Os argumentos utilizados na defesa da irresponsabilidade do Estado por atos legislativos foram analisados, dando-se uma explanação acerca dos mesmos. Ainda, demonstrou-se que tais justificativas eram insubsistentes, seja porque descabidas de lógica, seja porque não tinham guarida na atual ordem constitucional.

A desconstrução dos aludidos argumentos e a análise do nosso texto constitucional abriram um confortável caminho para a demonstração de que, em nosso ordenamento jurídico, é plenamente cabível a responsabilidade civil do Estado pela edição de atos legislativos.

Após a demonstração da mencionada possibilidade, apontou-se quais as hipóteses em que estaria configurada o deve reparatória do Estado. As hipóteses são: lei inconstitucional e lei constitucional de efeitos concretos.

No tocante à lei inconstitucional, asseverou-se que o legislador ordinário deve pautar sua atuação pelos limites estabelecidos na Carta Magna.
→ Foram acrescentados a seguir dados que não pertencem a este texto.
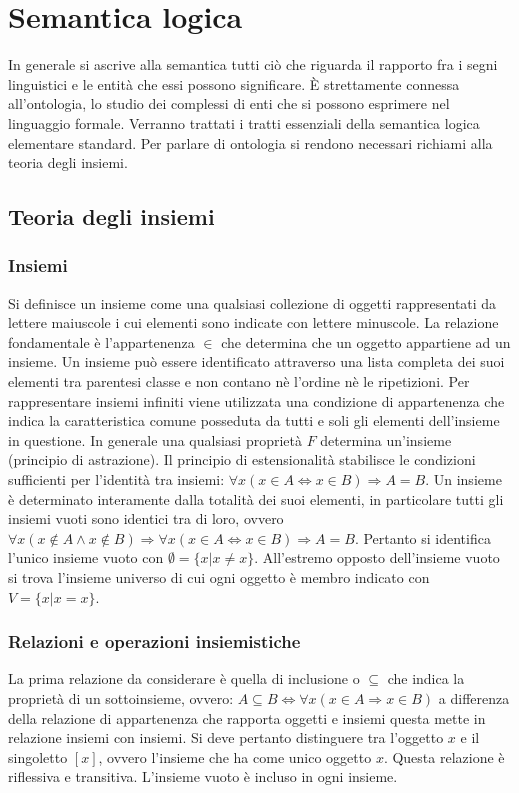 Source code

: \chapter{Semantica logica}
In generale si ascrive alla semantica tutti ci\`o che riguarda il rapporto fra i segni linguistici e le entit\`a che essi possono significare. \`E strettamente connessa all'ontologia, lo studio dei complessi di enti che si 
possono esprimere nel linguaggio formale. Verranno trattati i tratti essenziali della semantica logica elementare standard. Per parlare di ontologia si rendono necessari richiami alla teoria degli insiemi.
\section{Teoria degli insiemi}
\subsection{Insiemi}
Si definisce un insieme come una qualsiasi collezione di oggetti rappresentati da lettere maiuscole i cui elementi sono indicate con lettere minuscole. La relazione fondamentale \`e l'appartenenza $\in$ che 
determina che un oggetto appartiene ad un insieme. Un insieme pu\`o essere identificato attraverso una lista completa dei suoi elementi tra parentesi classe e non contano n\`e l'ordine n\`e le ripetizioni. Per 
rappresentare insiemi infiniti viene utilizzata una condizione di appartenenza che indica la caratteristica comune posseduta da tutti e soli gli elementi dell'insieme in questione. In generale una qualsiasi 
propriet\`a $F$ determina un'insieme (principio di astrazione). Il principio di estensionalit\`a stabilisce le condizioni sufficienti per l'identit\`a tra insiemi: $\forall x(x\in A\Leftrightarrow x\in B)\Rightarrow 
A=B$. Un insieme \`e determinato interamente dalla totalit\`a dei suoi elementi, in particolare tutti gli insiemi vuoti sono identici tra di loro, ovvero $\forall x(x\not\in A\land x\not\in B)\Rightarrow\forall x(x\in A 
\Leftrightarrow x\in B)\Rightarrow A=B$. Pertanto si identifica l'unico insieme vuoto con $\emptyset=\{x|x\neq x\}$. All'estremo opposto dell'insieme vuoto si trova l'insieme universo di cui ogni oggetto \`e 
membro indicato con $V=\{x|x=x\}$.
\subsection{Relazioni e operazioni insiemistiche}
La prima relazione da considerare \`e quella di inclusione o $\subseteq$ che indica la propriet\`a di un sottoinsieme, ovvero: $A\subseteq B\Leftrightarrow\forall x(x\in A\Rightarrow x\in B)$ a differenza della 
relazione di appartenenza che rapporta oggetti e insiemi questa mette in relazione insiemi con insiemi. Si deve pertanto distinguere tra l'oggetto $x$ e il singoletto $[x]$, ovvero l'insieme che ha come unico 
oggetto $x$. Questa relazione \`e riflessiva e transitiva. L'insieme vuoto \`e incluso in ogni insieme. 
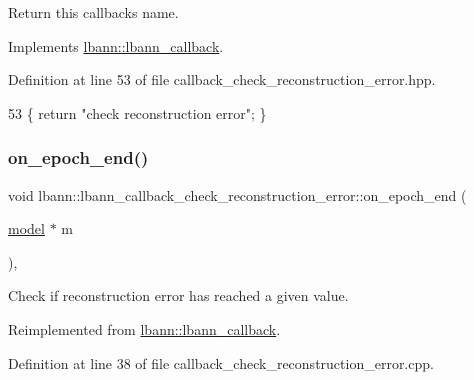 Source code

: Return this callback\textquotesingle{}s name. 

Implements \hyperlink{classlbann_1_1lbann__callback_a7522c7a14f1d6a1ea762cc2d7248eb3a}{lbann\+::lbann\+\_\+callback}.



Definition at line 53 of file callback\+\_\+check\+\_\+reconstruction\+\_\+error.\+hpp.


\begin{DoxyCode}
53 \{ \textcolor{keywordflow}{return} \textcolor{stringliteral}{"check reconstruction error"}; \}
\end{DoxyCode}
\mbox{\label{classlbann_1_1lbann__callback__check__reconstruction__error_a8a6a72b8016d3ba3ad11b5e7e2f3f5df}} 
\subsubsection{\texorpdfstring{on\+\_\+epoch\+\_\+end()}{on\_epoch\_end()}}
{\footnotesize\ttfamily void lbann\+::lbann\+\_\+callback\+\_\+check\+\_\+reconstruction\+\_\+error\+::on\+\_\+epoch\+\_\+end (\begin{DoxyParamCaption}\item[{\hyperlink{classlbann_1_1model}{model} $\ast$}]{m }\end{DoxyParamCaption})\hspace{0.3cm}{\ttfamily [override]}, {\ttfamily [virtual]}}

Check if reconstruction error has reached a given value. 

Reimplemented from \hyperlink{classlbann_1_1lbann__callback_a1fc71110e7f754bf73c9e0f344a448a5}{lbann\+::lbann\+\_\+callback}.



Definition at line 38 of file callback\+\_\+check\+\_\+reconstruction\+\_\+error.\+cpp.


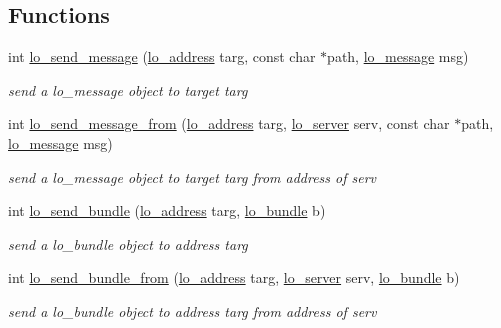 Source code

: \subsection*{Functions}
\begin{CompactItemize}
\item 
int \hyperlink{group__liblolowlevel_g175a13c6d81adf5c346cdca9bbdcf225}{lo\_\-send\_\-message} (\hyperlink{lo__types_8h_bf9b53223467de596b89e1377b0f3f3d}{lo\_\-address} targ, const char $\ast$path, \hyperlink{lo__types_8h_d126083c98d941f00eb72d1690b38d63}{lo\_\-message} msg)
\begin{CompactList}\small\item\em send a lo\_\-message object to target targ \item\end{CompactList}\item 
int \hyperlink{group__liblolowlevel_g9d1aa7c1ee1ce60fe0cf7e3f1e5a6822}{lo\_\-send\_\-message\_\-from} (\hyperlink{lo__types_8h_bf9b53223467de596b89e1377b0f3f3d}{lo\_\-address} targ, \hyperlink{lo__types_8h_59067bf50cf8abb4371da6f03c9036c9}{lo\_\-server} serv, const char $\ast$path, \hyperlink{lo__types_8h_d126083c98d941f00eb72d1690b38d63}{lo\_\-message} msg)
\begin{CompactList}\small\item\em send a lo\_\-message object to target targ from address of serv \item\end{CompactList}\item 
int \hyperlink{group__liblolowlevel_gd1138d0f777693ae0321e3da65aee53e}{lo\_\-send\_\-bundle} (\hyperlink{lo__types_8h_bf9b53223467de596b89e1377b0f3f3d}{lo\_\-address} targ, \hyperlink{lo__types_8h_96254950ad34e9cfbf8a6613fc74025b}{lo\_\-bundle} b)
\begin{CompactList}\small\item\em send a lo\_\-bundle object to address targ \item\end{CompactList}\item 
int \hyperlink{group__liblolowlevel_gb5de220b7d6d7c2bf6b0ca4316a54b7a}{lo\_\-send\_\-bundle\_\-from} (\hyperlink{lo__types_8h_bf9b53223467de596b89e1377b0f3f3d}{lo\_\-address} targ, \hyperlink{lo__types_8h_59067bf50cf8abb4371da6f03c9036c9}{lo\_\-server} serv, \hyperlink{lo__types_8h_96254950ad34e9cfbf8a6613fc74025b}{lo\_\-bundle} b)
\begin{CompactList}\small\item\em send a lo\_\-bundle object to address targ from address of serv \item\end{CompactList}\item 

\end{CompactItemize}
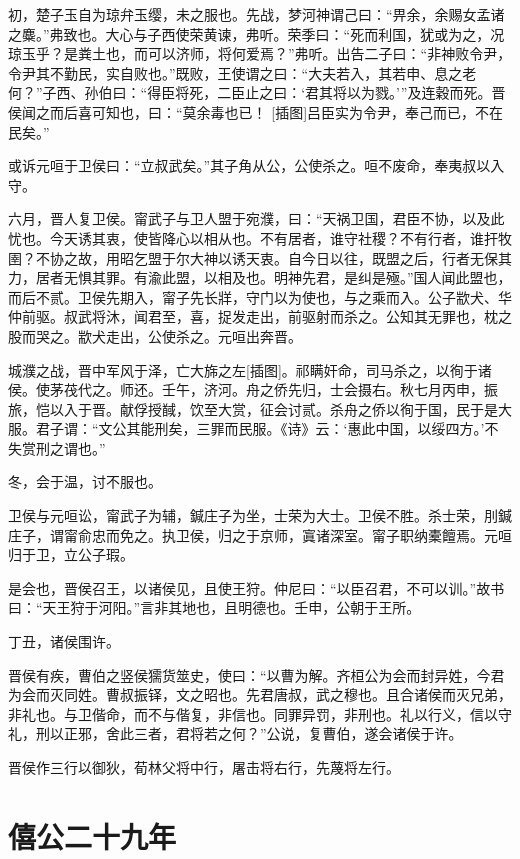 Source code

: \documentclass[a4paper,12pt,UTF8,twoside]{ctexbook}
\begin{document}
初，楚子玉自为琼弁玉缨，未之服也。先战，梦河神谓己曰：“畀余，余赐女孟诸之麋。”弗致也。大心与子西使荣黄谏，弗听。荣季曰：“死而利国，犹或为之，况琼玉乎？是粪土也，而可以济师，将何爱焉？”弗听。出告二子曰：“非神败令尹，令尹其不勤民，实自败也。”既败，王使谓之曰：“大夫若入，其若申、息之老何？”子西、孙伯曰：“得臣将死，二臣止之曰：‘君其将以为戮。’”及连穀而死。晋侯闻之而后喜可知也，曰：“莫余毒也已！ [插图]吕臣实为令尹，奉己而已，不在民矣。”

或诉元咺于卫侯曰：“立叔武矣。”其子角从公，公使杀之。咺不废命，奉夷叔以入守。

六月，晋人复卫侯。甯武子与卫人盟于宛濮，曰：“天祸卫国，君臣不协，以及此忧也。今天诱其衷，使皆降心以相从也。不有居者，谁守社稷？不有行者，谁扞牧圉？不协之故，用昭乞盟于尔大神以诱天衷。自今日以往，既盟之后，行者无保其力，居者无惧其罪。有渝此盟，以相及也。明神先君，是纠是殛。”国人闻此盟也，而后不贰。卫侯先期入，甯子先长牂，守门以为使也，与之乘而入。公子歂犬、华仲前驱。叔武将沐，闻君至，喜，捉发走出，前驱射而杀之。公知其无罪也，枕之股而哭之。歂犬走出，公使杀之。元咺出奔晋。

城濮之战，晋中军风于泽，亡大旆之左[插图]。祁瞒奸命，司马杀之，以徇于诸侯。使茅茷代之。师还。壬午，济河。舟之侨先归，士会摄右。秋七月丙申，振旅，恺以入于晋。献俘授馘，饮至大赏，征会讨贰。杀舟之侨以徇于国，民于是大服。君子谓：“文公其能刑矣，三罪而民服。《诗》云：‘惠此中国，以绥四方。’不失赏刑之谓也。”

冬，会于温，讨不服也。

卫侯与元咺讼，甯武子为辅，鍼庄子为坐，士荣为大士。卫侯不胜。杀士荣，刖鍼庄子，谓甯俞忠而免之。执卫侯，归之于京师，寘诸深室。甯子职纳橐饘焉。元咺归于卫，立公子瑕。

是会也，晋侯召王，以诸侯见，且使王狩。仲尼曰：“以臣召君，不可以训。”故书曰：“天王狩于河阳。”言非其地也，且明德也。壬申，公朝于王所。

丁丑，诸侯围许。

晋侯有疾，曹伯之竖侯獳货筮史，使曰：“以曹为解。齐桓公为会而封异姓，今君为会而灭同姓。曹叔振铎，文之昭也。先君唐叔，武之穆也。且合诸侯而灭兄弟，非礼也。与卫偕命，而不与偕复，非信也。同罪异罚，非刑也。礼以行义，信以守礼，刑以正邪，舍此三者，君将若之何？”公说，复曹伯，遂会诸侯于许。

晋侯作三行以御狄，荀林父将中行，屠击将右行，先蔑将左行。

\chapter{僖公二十九年}
\end{document}

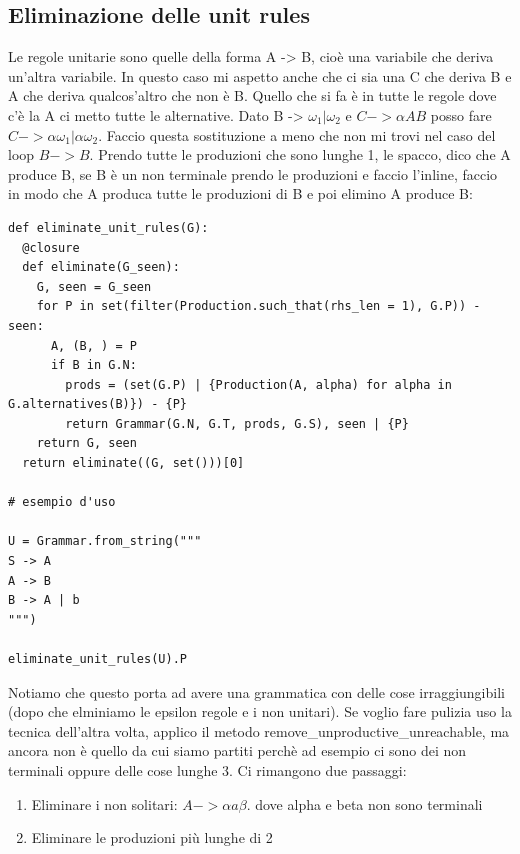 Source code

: \subsection{Eliminazione delle unit rules}
Le regole unitarie sono quelle della forma A -> B, cioè una variabile che deriva un'altra variabile. In questo caso mi aspetto anche che ci sia una C che deriva B e A che deriva qualcos'altro che non è B. Quello che si fa è in tutte le regole dove c'è la A ci metto tutte le alternative. Dato B -> $\omega_1 | \omega_2$ e $C -> \alpha A B$ posso fare $C -> \alpha \omega_1 | \alpha \omega_2$. Faccio questa sostituzione a meno che non mi trovi nel caso del loop $B -> B$.
Prendo tutte le produzioni che sono lunghe 1, le spacco, dico che A produce B, se B è un non terminale prendo le produzioni e faccio l'inline, faccio in modo che A produca tutte le produzioni di B e poi elimino A produce B:
\begin{lstlisting}
def eliminate_unit_rules(G):
  @closure
  def eliminate(G_seen):
    G, seen = G_seen
    for P in set(filter(Production.such_that(rhs_len = 1), G.P)) - seen:
      A, (B, ) = P
      if B in G.N:
        prods = (set(G.P) | {Production(A, alpha) for alpha in G.alternatives(B)}) - {P}
        return Grammar(G.N, G.T, prods, G.S), seen | {P}
    return G, seen
  return eliminate((G, set()))[0]

# esempio d'uso

U = Grammar.from_string("""
S -> A
A -> B
B -> A | b
""")

eliminate_unit_rules(U).P
\end{lstlisting}

Notiamo che questo porta ad avere una grammatica con delle cose irraggiungibili (dopo che elminiamo le epsilon regole e i non unitari). Se voglio fare pulizia uso la tecnica dell'altra volta, applico il metodo remove\_unproductive\_unreachable, ma ancora non è quello da cui siamo partiti perchè ad esempio ci sono dei non terminali oppure delle cose lunghe 3.
Ci rimangono due passaggi:
\begin{enumerate}
    \item Eliminare i non solitari: $A -> \alpha a \beta$. dove alpha e beta non sono terminali
    \item Eliminare le produzioni più lunghe di 2
\end{enumerate}

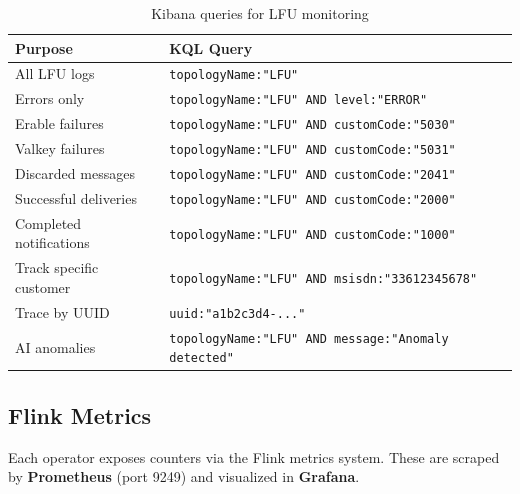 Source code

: \begin{table}[H]
    \centering
    \caption{Kibana queries for LFU monitoring}
    \label{tab:kibana-queries}
    \begin{tabularx}{\textwidth}{l X}
\toprule
\textbf{Purpose} & \textbf{KQL Query} \\
\midrule
All LFU logs & \texttt{topologyName:"LFU"} \\
Errors only & \texttt{topologyName:"LFU" AND level:"ERROR"} \\
Erable failures & \texttt{topologyName:"LFU" AND customCode:"5030"} \\
Valkey failures & \texttt{topologyName:"LFU" AND customCode:"5031"} \\
Discarded messages & \texttt{topologyName:"LFU" AND customCode:"2041"} \\
Successful deliveries & \texttt{topologyName:"LFU" AND customCode:"2000"} \\
Completed notifications & \texttt{topologyName:"LFU" AND customCode:"1000"} \\
Track specific customer & \texttt{topologyName:"LFU" AND msisdn:"33612345678"} \\
Trace by UUID & \texttt{uuid:"a1b2c3d4-..."} \\
AI anomalies & \texttt{topologyName:"LFU" AND message:"Anomaly detected"} \\
\bottomrule
    \end{tabularx}
\end{table}

\subsection{Flink Metrics}

Each operator exposes counters via the Flink metrics system. These are scraped by \textbf{Prometheus} (port 9249) and visualized in \textbf{Grafana}.

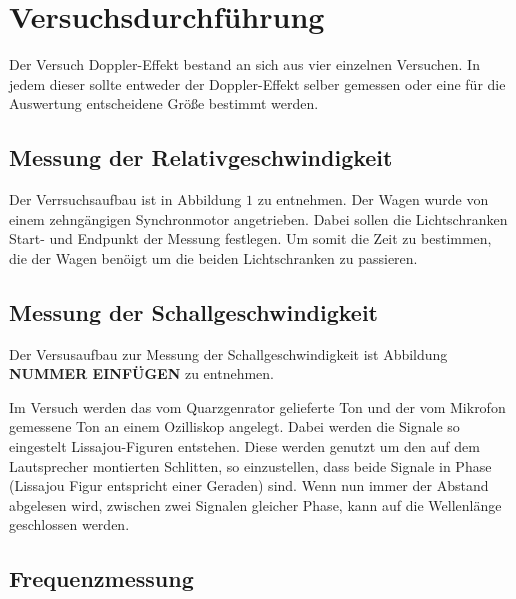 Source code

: 
\section{Versuchsdurchführung}

Der Versuch Doppler-Effekt bestand an sich aus vier einzelnen Versuchen.
In jedem dieser sollte entweder der Doppler-Effekt selber gemessen oder eine
für die Auswertung entscheidene Größe bestimmt werden.

\subsection{Messung der Relativgeschwindigkeit}

%
%

Der Verrsuchsaufbau ist in Abbildung $1$ zu entnehmen.
Der Wagen wurde von einem zehngängigen Synchronmotor angetrieben.
Dabei sollen die Lichtschranken Start- und Endpunkt der Messung festlegen.
Um somit die Zeit zu bestimmen, die der Wagen benöigt um die beiden
Lichtschranken zu passieren.



\subsection{Messung der Schallgeschwindigkeit}

Der Versusaufbau zur Messung der Schallgeschwindigkeit ist
Abbildung \textbf{ NUMMER EINFÜGEN} zu entnehmen.

Im Versuch werden das vom Quarzgenrator gelieferte Ton und der
vom Mikrofon gemessene Ton an einem Ozilliskop angelegt.
Dabei werden die Signale so eingestelt Lissajou-Figuren entstehen.
Diese werden genutzt um den auf dem Lautsprecher montierten Schlitten, so
einzustellen, dass beide Signale in Phase (Lissajou Figur entspricht einer Geraden) sind.
Wenn nun immer der Abstand abgelesen wird, zwischen zwei
Signalen gleicher Phase, kann auf die Wellenlänge geschlossen werden.

\subsection{Frequenzmessung}

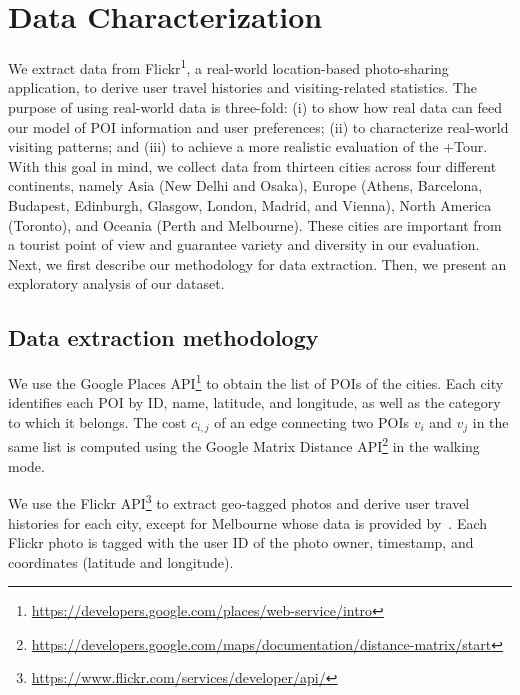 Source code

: \color{black}
\section{Data Characterization}\label{sec:data-characterization}

We extract data from Flickr\textsuperscript 1, a real-world location-based photo-sharing application, to derive user travel histories and visiting-related statistics. The purpose of using real-world data is three-fold: (i) to show how real data can feed our model of POI information and user preferences; (ii) to characterize real-world visiting patterns; and (iii) to achieve a more realistic evaluation of the +Tour. With this goal in mind, we collect data from thirteen cities across four different continents, namely Asia (New Delhi and Osaka), Europe (Athens, Barcelona, Budapest, Edinburgh, Glasgow, London, Madrid, and Vienna), North America (Toronto), and Oceania (Perth and Melbourne). These cities are important from a tourist point of view and guarantee variety and diversity in our evaluation. Next, we first describe our methodology for data extraction. Then, we present an exploratory analysis of our dataset.

\subsection{Data extraction methodology}
\label{sec:data-1}

We use the Google Places API\footnote{\url{https://developers.google.com/places/web-service/intro}} to obtain the list of POIs of the cities. Each city identifies each POI by ID, name, latitude, and longitude, as well as the category to which it belongs. The cost $c_{i,j}$ of an edge connecting two POIs $v_i$ and $v_j$ in the same list is computed using the Google Matrix Distance API\footnote{\url{https://developers.google.com/maps/documentation/distance-matrix/start}} in the walking mode.

We use the Flickr API\footnote{\url{https://www.flickr.com/services/developer/api/}} to extract geo-tagged photos and derive user travel histories for each city, except for Melbourne whose data is provided by~\cite{MelbourneDataSet}. Each Flickr photo is tagged with the user ID of the photo owner, timestamp, and coordinates (latitude and longitude).

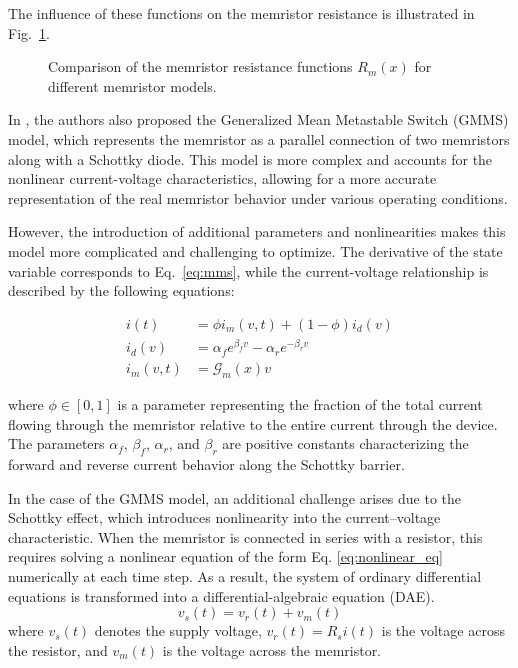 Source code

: \documentclass[11pt, oneside]{article}
\newcommand{\G}{\mathcal{G}}
\begin{document}
The influence of these functions on the memristor resistance is illustrated in Fig.~\ref{fig:m-x}.

\begin{figure}[H]
    \centering
    \resizebox{0.5\linewidth}{!}{%
        
    }
    \caption{Comparison of the memristor resistance functions $R_m(x)$ for different memristor models.}
    \label{fig:m-x}
\end{figure}

In \cite{Molter2016}, the authors also proposed the Generalized Mean Metastable Switch (GMMS) model, which represents the memristor as a parallel connection of two memristors along with a Schottky diode. This model is more complex and accounts for the nonlinear current-voltage characteristics, allowing for a more accurate representation of the real memristor behavior under various operating conditions.

However, the introduction of additional parameters and nonlinearities makes this model more complicated and challenging to optimize. The derivative of the state variable corresponds to Eq.~\eqref{eq:mms}, while the current-voltage relationship is described by the following equations:

\begin{align}
    i(t)      & = \phi i_m(v, t) + (1-\phi) i_d(v)                 \\
    i_d(v)    & = \alpha_f e^{\beta_f v} - \alpha_r e^{-\beta_r v} \\
    i_m(v, t) & = \G_m(x) v
\end{align}

where $\phi \in [0,1]$ is a parameter representing the fraction of the total current flowing through the memristor relative to the entire current through the device. The parameters $\alpha_f$, $\beta_f$, $\alpha_r$, and $\beta_r$ are positive constants characterizing the forward and reverse current behavior along the Schottky barrier.


In the case of the GMMS model, an additional challenge arises due to the Schottky effect, which introduces nonlinearity into the current–voltage characteristic. When the memristor is connected in series with a resistor, this requires solving a nonlinear equation of the form Eq. \eqref{eq:nonlinear_eq} numerically at each time step. As a result, the system of ordinary differential equations is transformed into a differential-algebraic equation (DAE).
\begin{equation}
    v_s(t) = v_r(t) + v_m(t)
    \label{eq:nonlinear_eq}
\end{equation}
where $v_s(t)$ denotes the supply voltage, $v_r(t) = R_s i(t)$ is the voltage across the resistor, and $v_m(t)$ is the voltage across the memristor.
\end{document}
Toda vez que, por ocasião da atividade legiferante, houver um transbordo dos limites constitucionais, estará configurado o dever estatal de reparação, desde que presentes o dano e o nexo causal entre este e o excesso legislativo.

Ainda na seara da lei inconstitucional, sustentou-se a posição de que, para fins de responsabilidade civil do Estado, não é necessária a prévia declaração de inconstitucionalidade da lei através da técnica do controle concentrado de constitucionalidade. Fundamentou-se tal posição nos princípio do amplo acesso à jurisdição, consubstanciado no art. 5º, XXV da Constituição Federal de 1988, bem como na inexistência de diferenças essenciais entre as técnicas do controle concentrado e do controle difuso.

Acerca da lei constitucional de efeitos concretos, ponderou-se que esta, apesar de seguir todo o trâmite do processo legislativo, incide apenas sob determinada parcela de indivíduos, motivo pelo qual se afirma que seus efeitos são concretos. Em tais casos, aplica-se a disciplina prevista para os atos administrativos lícitos, para os quais o fundamento da responsabilidade do Estado reside no princípio da distribuição eqüitativa dos ônus e encargos públicos.

Finalmente, teceu-se uma crítica à posição que sustenta a possibilidade de responsabilização do Estado pelos danos eventualmente provocados por leis constitucionais de caráter geral e abstrato. Argumentou-se que, quando se trata de prejuízos advindos de atos lícitos, a responsabilidade civil do Estado tem como finalidade proteger o princípio da

igualdade material. Apontou-se também que o direito de propriedade deve quedar-se ao interesse público consubstanciado nas leis editadas de acordo com a vontade do poder constituinte originário.

Assim, por intermédio desse estudo monográfico, tentou-se demonstrar em que medida o Estado brasileiro é responsável pelos atos legislativos, bem como que não assiste razão aos que defendem a irresponsabilidade do Estado.